Enter Peter Krupa, a 40-year-old translator and father who lives in the Eckington neighborhood of Washington. Though he has no engineering or construction experience — aside from owning a “junky row house” and facing the “constant battle of putting it back together” — Krupa in a matter of days worked to construct nearly 30 DIY air-filtration devices, which have been donated to teachers and educators throughout the District.
Krupa first got the idea after hearing an NPR story about Corsi-Rosenthal Cubes, box-like devices named for the duo who designed them, a University of California, Davis, engineering school dean and the Tex-Air Filters CEO. To make them, a box fan is inserted into a cube made of four MERV 13 air filters, which help strip the air of larger particles the virus could be floating on. Devices of this kind, held together by a cardboard base and some duct tape, have proven to be a cheap and efficient way to mitigate airborne COVID transmission in poorly ventilated spaces.
“I just heard this story and I kind of put two and two together,” Krupa recalled in a phone interview with the American Independent Foundation. “I’ve got a pretty good network in D.C. I know how to kind of put things together. I’ve got a minivan. Let’s give it a shot.”
Through Twitter posts and a GoFundMe campaign, Krupa has raised over $4,000 to manufacture 29 of the devices so far, and the requests keep coming in, he said. His conversations with teachers have revealed that most D.C. classrooms are “pretty well equipped” with HEPA filters. But ESL rooms, libraries, psychologist’s offices, and other secondary spaces are seriously lacking.
Asked about reports of HVAC issues in D.C. schools, Department of General Services Director Keith Anderson said in a statement to the American Independent Foundation that his agency “has, and continues to be, committed to ensuring the safety of students, teachers, and staff regarding air filtration, ventilation, and comfort in preparation for the fall back-to-school in-person season.”

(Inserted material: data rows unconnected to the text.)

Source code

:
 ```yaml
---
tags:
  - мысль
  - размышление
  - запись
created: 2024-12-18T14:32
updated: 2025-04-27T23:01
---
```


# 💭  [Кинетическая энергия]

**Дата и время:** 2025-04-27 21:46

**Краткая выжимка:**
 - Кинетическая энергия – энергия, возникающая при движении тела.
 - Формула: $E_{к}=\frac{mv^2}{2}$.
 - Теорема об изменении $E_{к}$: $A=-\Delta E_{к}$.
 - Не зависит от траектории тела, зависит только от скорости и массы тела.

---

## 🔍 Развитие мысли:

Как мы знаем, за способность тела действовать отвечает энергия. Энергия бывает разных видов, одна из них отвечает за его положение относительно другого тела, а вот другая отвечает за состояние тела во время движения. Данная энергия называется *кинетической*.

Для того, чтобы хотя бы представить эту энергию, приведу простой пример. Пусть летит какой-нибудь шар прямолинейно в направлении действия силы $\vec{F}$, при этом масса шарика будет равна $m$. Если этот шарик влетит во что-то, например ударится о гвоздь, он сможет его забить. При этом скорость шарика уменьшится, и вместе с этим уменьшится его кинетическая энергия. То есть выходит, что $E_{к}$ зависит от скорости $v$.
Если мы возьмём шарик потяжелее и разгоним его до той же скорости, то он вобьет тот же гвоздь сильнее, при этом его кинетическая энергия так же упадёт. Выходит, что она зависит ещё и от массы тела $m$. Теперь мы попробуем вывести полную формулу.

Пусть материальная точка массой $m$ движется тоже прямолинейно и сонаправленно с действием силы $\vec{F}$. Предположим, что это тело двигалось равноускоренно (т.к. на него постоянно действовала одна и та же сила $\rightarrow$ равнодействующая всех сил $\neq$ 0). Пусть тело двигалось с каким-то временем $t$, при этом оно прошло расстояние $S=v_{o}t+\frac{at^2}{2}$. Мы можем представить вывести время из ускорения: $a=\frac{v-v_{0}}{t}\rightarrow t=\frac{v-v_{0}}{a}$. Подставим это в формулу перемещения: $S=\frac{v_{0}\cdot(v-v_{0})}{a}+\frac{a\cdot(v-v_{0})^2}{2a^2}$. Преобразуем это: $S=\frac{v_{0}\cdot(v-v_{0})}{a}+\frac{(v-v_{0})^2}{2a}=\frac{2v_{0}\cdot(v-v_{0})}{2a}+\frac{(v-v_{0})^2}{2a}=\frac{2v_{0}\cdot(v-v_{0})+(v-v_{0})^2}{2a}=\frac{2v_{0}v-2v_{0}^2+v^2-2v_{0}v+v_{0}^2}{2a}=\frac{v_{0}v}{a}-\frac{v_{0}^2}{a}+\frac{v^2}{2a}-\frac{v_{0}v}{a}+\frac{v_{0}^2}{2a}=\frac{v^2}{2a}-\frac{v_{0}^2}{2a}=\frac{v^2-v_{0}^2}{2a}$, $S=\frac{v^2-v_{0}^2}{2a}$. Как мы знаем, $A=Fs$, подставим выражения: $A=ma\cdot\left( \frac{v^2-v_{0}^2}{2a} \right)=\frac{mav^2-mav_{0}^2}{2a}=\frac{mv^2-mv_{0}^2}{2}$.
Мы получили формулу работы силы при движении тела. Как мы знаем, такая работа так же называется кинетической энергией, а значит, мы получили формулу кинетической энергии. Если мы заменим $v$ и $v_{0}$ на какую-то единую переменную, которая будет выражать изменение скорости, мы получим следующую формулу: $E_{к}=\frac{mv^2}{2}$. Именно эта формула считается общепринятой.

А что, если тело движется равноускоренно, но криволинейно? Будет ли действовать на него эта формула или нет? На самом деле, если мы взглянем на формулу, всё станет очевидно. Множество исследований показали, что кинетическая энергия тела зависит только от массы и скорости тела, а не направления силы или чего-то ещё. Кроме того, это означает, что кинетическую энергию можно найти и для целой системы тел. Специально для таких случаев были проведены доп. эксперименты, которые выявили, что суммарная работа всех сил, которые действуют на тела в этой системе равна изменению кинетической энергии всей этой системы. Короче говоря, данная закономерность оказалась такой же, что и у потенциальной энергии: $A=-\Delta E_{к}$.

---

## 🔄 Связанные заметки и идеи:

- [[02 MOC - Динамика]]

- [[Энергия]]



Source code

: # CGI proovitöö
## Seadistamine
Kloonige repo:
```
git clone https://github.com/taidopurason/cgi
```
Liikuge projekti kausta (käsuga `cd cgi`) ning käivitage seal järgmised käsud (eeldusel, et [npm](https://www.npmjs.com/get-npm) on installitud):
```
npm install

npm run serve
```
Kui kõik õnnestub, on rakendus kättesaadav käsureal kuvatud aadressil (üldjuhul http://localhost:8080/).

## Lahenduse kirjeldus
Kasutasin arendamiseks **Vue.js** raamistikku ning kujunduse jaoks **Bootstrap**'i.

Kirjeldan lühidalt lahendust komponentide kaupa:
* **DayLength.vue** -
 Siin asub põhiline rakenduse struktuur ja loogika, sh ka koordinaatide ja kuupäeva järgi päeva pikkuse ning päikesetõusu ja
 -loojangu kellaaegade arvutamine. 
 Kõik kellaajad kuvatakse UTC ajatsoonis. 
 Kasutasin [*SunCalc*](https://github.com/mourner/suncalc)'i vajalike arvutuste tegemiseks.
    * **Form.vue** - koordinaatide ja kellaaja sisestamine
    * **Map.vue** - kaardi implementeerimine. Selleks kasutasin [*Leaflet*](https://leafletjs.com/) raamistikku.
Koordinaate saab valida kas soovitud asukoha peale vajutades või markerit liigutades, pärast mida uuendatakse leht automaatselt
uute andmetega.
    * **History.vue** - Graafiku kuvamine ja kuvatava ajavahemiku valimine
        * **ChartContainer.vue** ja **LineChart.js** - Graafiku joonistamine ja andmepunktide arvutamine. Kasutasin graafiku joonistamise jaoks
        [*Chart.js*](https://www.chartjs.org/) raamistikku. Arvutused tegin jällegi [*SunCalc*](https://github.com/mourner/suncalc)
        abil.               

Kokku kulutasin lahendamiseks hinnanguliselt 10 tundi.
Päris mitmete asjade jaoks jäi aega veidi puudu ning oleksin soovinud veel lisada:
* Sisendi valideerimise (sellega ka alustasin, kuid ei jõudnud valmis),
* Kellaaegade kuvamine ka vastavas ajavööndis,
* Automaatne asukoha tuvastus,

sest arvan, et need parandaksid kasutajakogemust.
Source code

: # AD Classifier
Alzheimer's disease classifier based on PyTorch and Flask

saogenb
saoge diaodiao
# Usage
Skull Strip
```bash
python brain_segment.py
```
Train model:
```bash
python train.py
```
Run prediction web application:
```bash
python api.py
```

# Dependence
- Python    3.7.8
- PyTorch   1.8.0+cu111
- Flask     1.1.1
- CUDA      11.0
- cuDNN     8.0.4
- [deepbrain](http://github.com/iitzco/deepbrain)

On the role of private citizens like Krupa stepping in to provide extra help, Anderson added that, “DGS supports and relies on the science and work of industry experts that created the District’s plan and cannot comment or support any other devices brought in from outside of District government.”
“Obviously, I would like DCPS to kind of, like, see these cracks that we’re filling and for them to decide to take that over,” Krupa said of the role government officials should play in school ventilation efforts.
It’s not just Washington schools that face problems with ventilation. A 2020 report from the Government Accountability Office found that at least half of schools required HVAC attention in 40% of public school districts, and that was before the pandemic set in. In New York City, at least 1,500 classrooms were still undergoing ventilation repairs as students returned to school, according to WNYC, while some states have policies that restrict how dollars can be spent on such repairs. In Baltimore, public school officials maintain a list of schools without proper air conditioning and ventilation, many of which close early on especially hot and humid days.
Despite this, Krupa is pressing on — and already has requests for 20 more cubes. He highlighted how easy it is to construct the cubes out of equipment you can buy from your local hardware store with step-by-step instructions and tutorial videos available online.
“Your first one will take 40 minutes and then your second one takes 20 minutes,” Krupa said. “It’s a pretty easy learning curve.”
The reaction from teachers is what keeps him going.
“I think it’s kind of a relief to a lot of them,” Krupa said. “It’s really encouraging to them, I think, to see how many people really care about what’s happening.”
Published with permission of The American Independent Foundation.